October, 26th, 1898: the Rough Rider on his way to the Governor’s mansion. TR Comes to Town, again…and again…and again…

October, 26th, 1898: the Rough Rider on his way to the Governor’s mansion. TR Comes to Town, again…and again…and again…

Inside Theodore Roosevelt School #43 on a visit by student volunteers from St. John Fisher College April, 2015

In keeping with our Presidential visits series, on October 26th, 1898, Lt. Colonel Theodore Roosevelt, the Republican candidate for New York Governor, campaigned in Rochester. Michael also written Roosevelt in 1860/1912 Redux?

Today Michael looks closely at four of at least eight visits to Rochester made by Theodore Roosevelt.


Made in Rochester [Provided by Michael Nighan]

Theodore Roosevelt (he thoroughly disliked being called “Teddy,” but reluctantly acquiesced in being referred to as “TR”), our youngest and most energetic president, visited Rochester at least eight times during his public career. Four of them during last minute peripatetic political campaign trips in late October.
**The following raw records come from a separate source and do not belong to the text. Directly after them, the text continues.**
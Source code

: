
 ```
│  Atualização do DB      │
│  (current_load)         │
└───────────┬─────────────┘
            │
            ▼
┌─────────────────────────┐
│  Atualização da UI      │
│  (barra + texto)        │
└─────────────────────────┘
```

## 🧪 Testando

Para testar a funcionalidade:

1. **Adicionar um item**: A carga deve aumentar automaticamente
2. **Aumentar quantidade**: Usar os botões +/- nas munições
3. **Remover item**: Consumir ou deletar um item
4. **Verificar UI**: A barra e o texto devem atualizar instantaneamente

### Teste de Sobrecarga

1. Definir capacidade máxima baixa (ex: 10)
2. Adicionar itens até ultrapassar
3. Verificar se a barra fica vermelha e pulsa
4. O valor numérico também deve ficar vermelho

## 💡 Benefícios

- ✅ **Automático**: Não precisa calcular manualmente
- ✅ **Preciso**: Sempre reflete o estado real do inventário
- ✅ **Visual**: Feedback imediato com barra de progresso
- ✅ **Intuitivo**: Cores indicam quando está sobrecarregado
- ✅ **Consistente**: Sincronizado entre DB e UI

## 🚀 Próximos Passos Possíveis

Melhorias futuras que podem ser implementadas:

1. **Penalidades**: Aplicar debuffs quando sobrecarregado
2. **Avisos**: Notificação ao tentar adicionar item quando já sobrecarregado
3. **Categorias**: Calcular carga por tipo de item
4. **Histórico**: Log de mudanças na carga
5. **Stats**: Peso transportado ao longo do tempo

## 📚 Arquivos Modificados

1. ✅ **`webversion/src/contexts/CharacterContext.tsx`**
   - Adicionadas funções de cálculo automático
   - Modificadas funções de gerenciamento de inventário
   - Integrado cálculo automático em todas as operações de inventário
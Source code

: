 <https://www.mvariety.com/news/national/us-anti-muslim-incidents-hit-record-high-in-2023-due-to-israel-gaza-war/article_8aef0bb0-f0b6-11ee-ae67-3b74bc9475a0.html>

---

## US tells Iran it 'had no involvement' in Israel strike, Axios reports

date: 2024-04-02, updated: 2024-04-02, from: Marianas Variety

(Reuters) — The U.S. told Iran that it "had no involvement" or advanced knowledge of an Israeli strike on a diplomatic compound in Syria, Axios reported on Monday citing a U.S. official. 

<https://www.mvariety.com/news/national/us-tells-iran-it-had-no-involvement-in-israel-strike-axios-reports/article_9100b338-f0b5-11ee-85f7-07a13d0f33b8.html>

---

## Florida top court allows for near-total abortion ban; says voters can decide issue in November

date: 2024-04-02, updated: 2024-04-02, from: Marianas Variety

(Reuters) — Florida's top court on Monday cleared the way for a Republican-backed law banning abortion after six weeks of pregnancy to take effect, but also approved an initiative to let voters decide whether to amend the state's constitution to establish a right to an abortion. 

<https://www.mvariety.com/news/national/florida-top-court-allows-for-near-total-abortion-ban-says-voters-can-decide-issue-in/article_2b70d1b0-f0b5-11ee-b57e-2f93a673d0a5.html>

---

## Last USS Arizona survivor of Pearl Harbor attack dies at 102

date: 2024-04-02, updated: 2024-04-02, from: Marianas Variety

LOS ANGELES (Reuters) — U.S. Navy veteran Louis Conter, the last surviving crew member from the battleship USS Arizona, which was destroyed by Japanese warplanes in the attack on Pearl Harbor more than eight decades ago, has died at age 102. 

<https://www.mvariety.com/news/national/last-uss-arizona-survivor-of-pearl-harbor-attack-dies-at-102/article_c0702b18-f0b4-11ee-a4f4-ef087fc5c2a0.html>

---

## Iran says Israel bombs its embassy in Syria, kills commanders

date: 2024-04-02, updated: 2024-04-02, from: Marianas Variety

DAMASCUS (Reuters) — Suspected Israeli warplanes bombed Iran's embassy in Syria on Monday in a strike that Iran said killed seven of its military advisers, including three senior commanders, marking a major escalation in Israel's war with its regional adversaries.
TR also passed through Rochester several times, the most famous instance being in 1901. While vacationing in the Adirondacks in 1901, the recently elected vice president learned that President McKinley (who was thought to be recovering from an assassin’s bullet) had died in the early morning hours of Sept. 14. Jumping aboard an express train, Roosevelt, now our 26th  President, highballed through Upstate and Rochester to his rendezvous with destiny in Buffalo.

A Life of Political Campaigning

TR’s first appearance in Rochester was on Oct. 26, 1898 during his campaign for governor. Playing off his status as a hero of the Spanish-American War, the Colonel, as he liked to be called, proclaimed to the crowd:

 In my regiment of Rough Riders, I had men from the North, South, East and West; men of money and men without money. I treated the Northerner as I treated the Southerner; I treated the poor Rough Rider as I treated the rich Rough Rider; and so it shall be if I am elected governor – every man shall be treated on his merits as a man.

As his campaign train pulled out of the Rochester station the next day, a gaggle of local politicians and notables presented TR with a walking stick on the occasion of his 40th birthday.


October 27th, 1898

Less than two weeks later, though winning only a plurality of the vote, Roosevelt led the Republican ticket to a sweep of all state offices. (Note, TR rose from governor, to VP to president in 2 years, 8 mo. and 14 days).


Tue Oct 30 1900 page 13

Roosevelt’s next campaign appearance, and his last as a candidate for office (oddly enough, he never visited Rochester while serving as VP or as president), came two years later on Oct. 30, 1900 when he arrived here to beat the drum for the re-election of President McKinley and for himself as the Republican candidate for vice president. Following a national whistle stop tour that had seen Roosevelt travel over 19,000 miles and deliver 600 speeches, including addresses that afternoon in Canandaigua, and Penn Yan, TR arrived late for his Rochester appearance, hitting town at 9:30 PM in a driving rain storm which had forced the cancellation of a large parade organized in his honor. Despite the weather and the lateness of the hour, Roosevelt reportedly galvanized a crowd in Fitzhugh Hall, estimated at over 5,000, by his attack on Democratic presidential candidate William Jennings Bryan and his advocacy of “free silver.” Less popular with some parts of his audience perhaps were statements such as:

I believe that much can be done both to better the conditions of the wage workers, and to lessen some of the undoubted abuses of corporate wealth. I will stand shoulder to shoulder with any man who in good faith works along reasonable lines to these ends.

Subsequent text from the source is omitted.